GIVEN RECORDS →

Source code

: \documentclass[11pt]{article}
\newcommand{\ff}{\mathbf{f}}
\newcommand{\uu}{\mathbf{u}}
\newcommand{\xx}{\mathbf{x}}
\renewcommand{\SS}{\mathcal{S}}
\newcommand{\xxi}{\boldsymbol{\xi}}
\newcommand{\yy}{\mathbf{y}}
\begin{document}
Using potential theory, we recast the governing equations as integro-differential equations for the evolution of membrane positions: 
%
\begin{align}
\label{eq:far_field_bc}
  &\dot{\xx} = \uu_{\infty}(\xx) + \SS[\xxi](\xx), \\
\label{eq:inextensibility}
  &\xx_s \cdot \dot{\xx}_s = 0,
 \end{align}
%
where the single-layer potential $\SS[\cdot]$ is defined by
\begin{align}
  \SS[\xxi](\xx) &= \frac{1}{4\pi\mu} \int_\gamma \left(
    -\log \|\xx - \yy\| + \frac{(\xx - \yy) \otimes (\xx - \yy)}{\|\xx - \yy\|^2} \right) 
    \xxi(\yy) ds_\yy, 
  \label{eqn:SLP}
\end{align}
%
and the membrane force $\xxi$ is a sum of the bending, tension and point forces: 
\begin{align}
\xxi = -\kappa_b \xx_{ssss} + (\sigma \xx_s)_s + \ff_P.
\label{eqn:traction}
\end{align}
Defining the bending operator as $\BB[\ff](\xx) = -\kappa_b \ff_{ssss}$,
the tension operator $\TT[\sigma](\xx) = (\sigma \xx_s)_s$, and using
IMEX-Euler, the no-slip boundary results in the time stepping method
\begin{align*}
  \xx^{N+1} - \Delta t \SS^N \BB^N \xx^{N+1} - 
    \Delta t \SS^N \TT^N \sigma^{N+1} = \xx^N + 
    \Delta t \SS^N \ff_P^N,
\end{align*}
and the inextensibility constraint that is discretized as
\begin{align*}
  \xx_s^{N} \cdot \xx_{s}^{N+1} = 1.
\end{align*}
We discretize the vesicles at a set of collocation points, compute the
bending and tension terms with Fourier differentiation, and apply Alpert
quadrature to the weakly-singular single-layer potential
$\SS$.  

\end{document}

---

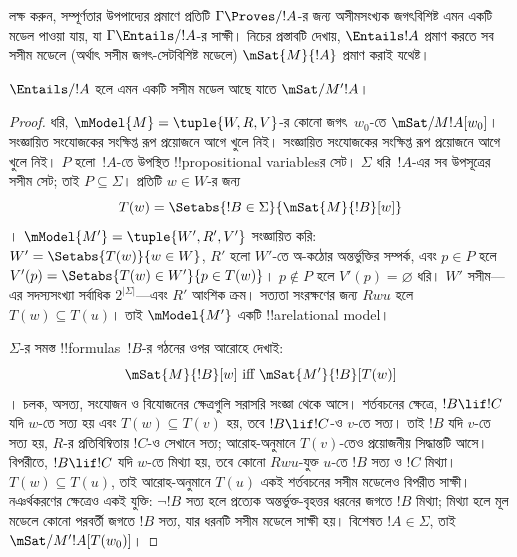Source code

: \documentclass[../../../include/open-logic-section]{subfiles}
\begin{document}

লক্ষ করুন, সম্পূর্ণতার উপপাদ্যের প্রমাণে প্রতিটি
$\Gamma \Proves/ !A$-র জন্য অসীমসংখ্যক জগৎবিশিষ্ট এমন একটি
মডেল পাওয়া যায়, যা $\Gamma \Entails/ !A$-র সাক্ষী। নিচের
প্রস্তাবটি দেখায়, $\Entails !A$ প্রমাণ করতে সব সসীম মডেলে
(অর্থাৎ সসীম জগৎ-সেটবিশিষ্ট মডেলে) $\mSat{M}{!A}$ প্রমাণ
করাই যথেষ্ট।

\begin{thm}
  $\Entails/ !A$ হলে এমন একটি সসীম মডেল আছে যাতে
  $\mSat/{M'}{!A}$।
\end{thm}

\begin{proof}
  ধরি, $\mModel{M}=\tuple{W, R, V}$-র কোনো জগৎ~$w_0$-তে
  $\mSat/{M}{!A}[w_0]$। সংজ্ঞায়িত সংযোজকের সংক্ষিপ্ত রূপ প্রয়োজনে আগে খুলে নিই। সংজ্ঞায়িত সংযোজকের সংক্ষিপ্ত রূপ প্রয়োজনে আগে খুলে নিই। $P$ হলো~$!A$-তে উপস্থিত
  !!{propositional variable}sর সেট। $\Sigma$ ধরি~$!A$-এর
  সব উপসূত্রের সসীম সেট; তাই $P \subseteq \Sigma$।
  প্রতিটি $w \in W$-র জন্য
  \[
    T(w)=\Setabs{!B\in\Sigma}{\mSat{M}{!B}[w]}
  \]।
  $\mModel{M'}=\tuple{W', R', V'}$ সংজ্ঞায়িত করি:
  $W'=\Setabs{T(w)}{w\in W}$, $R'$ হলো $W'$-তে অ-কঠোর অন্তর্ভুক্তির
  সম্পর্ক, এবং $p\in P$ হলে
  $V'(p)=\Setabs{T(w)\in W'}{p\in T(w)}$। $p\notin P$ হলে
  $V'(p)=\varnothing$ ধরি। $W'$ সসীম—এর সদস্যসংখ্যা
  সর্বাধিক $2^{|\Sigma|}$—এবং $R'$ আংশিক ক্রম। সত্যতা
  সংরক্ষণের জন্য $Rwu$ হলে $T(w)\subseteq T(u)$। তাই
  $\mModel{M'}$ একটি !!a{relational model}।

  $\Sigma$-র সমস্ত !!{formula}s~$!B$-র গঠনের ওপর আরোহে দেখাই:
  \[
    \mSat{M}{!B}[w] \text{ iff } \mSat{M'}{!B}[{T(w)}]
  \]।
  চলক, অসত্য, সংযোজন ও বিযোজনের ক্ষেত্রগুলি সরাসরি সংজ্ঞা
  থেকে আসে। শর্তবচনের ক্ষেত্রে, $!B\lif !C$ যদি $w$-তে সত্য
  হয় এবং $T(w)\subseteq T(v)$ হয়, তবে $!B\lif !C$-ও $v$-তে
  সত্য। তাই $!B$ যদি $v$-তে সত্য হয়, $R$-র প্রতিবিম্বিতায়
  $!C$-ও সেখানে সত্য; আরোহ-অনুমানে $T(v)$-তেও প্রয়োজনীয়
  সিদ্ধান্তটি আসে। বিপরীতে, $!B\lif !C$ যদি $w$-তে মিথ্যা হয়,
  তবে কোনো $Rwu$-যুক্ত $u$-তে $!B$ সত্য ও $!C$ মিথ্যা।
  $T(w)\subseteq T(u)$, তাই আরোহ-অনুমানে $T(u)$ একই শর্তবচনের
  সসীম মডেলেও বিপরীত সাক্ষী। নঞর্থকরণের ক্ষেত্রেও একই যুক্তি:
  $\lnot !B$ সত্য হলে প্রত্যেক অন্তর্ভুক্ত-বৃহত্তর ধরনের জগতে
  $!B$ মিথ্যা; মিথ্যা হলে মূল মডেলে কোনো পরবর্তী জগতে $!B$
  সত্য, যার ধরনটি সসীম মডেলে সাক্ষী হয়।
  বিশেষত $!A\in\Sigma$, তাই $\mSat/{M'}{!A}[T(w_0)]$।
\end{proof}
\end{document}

WHAT IS NEEDED → Using the material above, copy every line in which the string "Entails" occurs.

ANSWER FOR THE TASK →
মডেল পাওয়া যায়, যা $\Gamma \Entails/ !A$-র সাক্ষী। নিচের
প্রস্তাবটি দেখায়, $\Entails !A$ প্রমাণ করতে সব সসীম মডেলে
  $\Entails/ !A$ হলে এমন একটি সসীম মডেল আছে যাতে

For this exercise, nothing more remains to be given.